Additional academic development is offered to first-year students to orientate them to the range of support services and offerings available institution-wide and within faculties to help students achieve their academic goals. These include tutoring, mentoring and advising services.


In terms of a learning theory, the University believes that students actively construct their own knowledge and understandings. This is best done by engaging students in class using inquiry-based teaching. A flipped teaching approach requires students to prepare before class, enabling new teaching to build actively on existing knowledge. In this way, more time is available in class for focusing on inquiry-based activities, such as developing ideas, exploring consequences, justifying solutions, discussions, and solving problems. This is best done by engaging students in class using inquiry-based teaching where lecturers can focus on complex concepts and problems. The inquiry-based flip approach can be used across different instructional modalities.

The University's flipped learning model for full-time students assumes three phases in teaching and learning, namely (a) preparation before class, (b) engagement in class and (c) consolidation after class.

PREPARE before class

At the very least, the Study Guide and your clickUP module should stipulate a clear, weekly work schedule so that students can keep up independently. Quality instruction requires students to come to class prepared, as this enables new teaching to build actively on existing knowledge. Students can prepare for the class using traditional textbooks, eTextbooks, PDF & Word files, videos or publishers' learning systems. For more information about creating your own videos, click here. For YouTube videos URLs should be zero-rated please see the guidelines.
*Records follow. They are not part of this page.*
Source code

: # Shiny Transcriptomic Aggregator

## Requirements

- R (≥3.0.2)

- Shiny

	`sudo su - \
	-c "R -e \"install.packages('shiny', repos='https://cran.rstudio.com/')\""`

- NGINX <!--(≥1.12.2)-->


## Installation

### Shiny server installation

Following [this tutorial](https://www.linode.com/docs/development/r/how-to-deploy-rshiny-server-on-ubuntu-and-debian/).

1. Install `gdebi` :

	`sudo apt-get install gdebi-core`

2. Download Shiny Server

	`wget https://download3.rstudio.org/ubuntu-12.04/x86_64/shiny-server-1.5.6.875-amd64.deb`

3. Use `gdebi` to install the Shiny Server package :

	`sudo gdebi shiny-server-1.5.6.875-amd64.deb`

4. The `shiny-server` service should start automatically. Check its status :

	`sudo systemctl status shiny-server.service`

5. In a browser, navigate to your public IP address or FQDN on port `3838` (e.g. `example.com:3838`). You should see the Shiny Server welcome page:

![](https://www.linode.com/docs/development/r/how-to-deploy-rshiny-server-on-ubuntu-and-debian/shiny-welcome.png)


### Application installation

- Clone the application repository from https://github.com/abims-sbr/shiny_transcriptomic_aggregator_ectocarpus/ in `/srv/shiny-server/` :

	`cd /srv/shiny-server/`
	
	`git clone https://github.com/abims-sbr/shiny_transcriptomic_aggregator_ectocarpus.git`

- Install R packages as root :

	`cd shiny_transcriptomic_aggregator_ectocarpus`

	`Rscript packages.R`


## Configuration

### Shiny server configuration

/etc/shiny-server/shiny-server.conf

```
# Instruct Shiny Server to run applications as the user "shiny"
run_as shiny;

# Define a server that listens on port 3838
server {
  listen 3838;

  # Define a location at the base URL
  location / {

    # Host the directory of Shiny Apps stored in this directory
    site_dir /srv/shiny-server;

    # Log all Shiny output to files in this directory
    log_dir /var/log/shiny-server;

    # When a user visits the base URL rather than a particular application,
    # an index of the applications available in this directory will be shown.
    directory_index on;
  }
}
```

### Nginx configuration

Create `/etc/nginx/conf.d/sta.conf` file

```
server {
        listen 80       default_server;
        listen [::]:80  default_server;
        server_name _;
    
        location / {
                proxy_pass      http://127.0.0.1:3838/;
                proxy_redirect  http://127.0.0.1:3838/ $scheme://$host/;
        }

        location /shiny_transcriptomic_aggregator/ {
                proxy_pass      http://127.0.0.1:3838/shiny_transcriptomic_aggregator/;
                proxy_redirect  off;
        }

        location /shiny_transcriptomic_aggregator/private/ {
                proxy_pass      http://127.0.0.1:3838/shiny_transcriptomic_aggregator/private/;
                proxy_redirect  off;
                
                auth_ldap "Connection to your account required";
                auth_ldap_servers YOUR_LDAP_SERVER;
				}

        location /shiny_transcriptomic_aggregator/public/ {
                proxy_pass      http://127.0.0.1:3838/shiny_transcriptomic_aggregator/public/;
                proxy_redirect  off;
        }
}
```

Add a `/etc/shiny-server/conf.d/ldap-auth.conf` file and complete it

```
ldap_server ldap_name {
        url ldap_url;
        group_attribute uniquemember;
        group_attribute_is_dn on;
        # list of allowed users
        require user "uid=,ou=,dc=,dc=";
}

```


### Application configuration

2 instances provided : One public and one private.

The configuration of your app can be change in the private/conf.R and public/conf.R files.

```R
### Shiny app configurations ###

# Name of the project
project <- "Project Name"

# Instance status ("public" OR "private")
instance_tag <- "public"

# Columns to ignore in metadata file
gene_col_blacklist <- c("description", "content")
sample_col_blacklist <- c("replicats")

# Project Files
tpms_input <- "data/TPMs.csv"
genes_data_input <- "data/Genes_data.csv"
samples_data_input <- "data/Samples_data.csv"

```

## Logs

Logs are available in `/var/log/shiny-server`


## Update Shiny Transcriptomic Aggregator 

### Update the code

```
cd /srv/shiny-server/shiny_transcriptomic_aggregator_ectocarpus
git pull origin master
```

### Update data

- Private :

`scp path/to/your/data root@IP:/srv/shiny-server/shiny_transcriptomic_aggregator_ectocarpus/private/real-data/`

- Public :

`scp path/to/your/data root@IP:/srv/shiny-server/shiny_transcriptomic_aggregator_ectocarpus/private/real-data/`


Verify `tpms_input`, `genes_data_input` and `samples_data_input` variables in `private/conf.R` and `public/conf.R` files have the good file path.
Assess before class: Students’ preparedness for each class should be assessed before the online class. These assessments provide valuable information to a lecturer that can be used during contact or virtual sessions to address misconceptions. 

ENGAGE during scheduled class time

Inquiry-based learning (i.e. teaching by questioning and not by telling, following Socrates) enables students to think, communicate and justify their ideas. 


Assignments and assessments after class provide further opportunities for students to consolidate their knowledge and organise it into meaningful hierarchical patterns.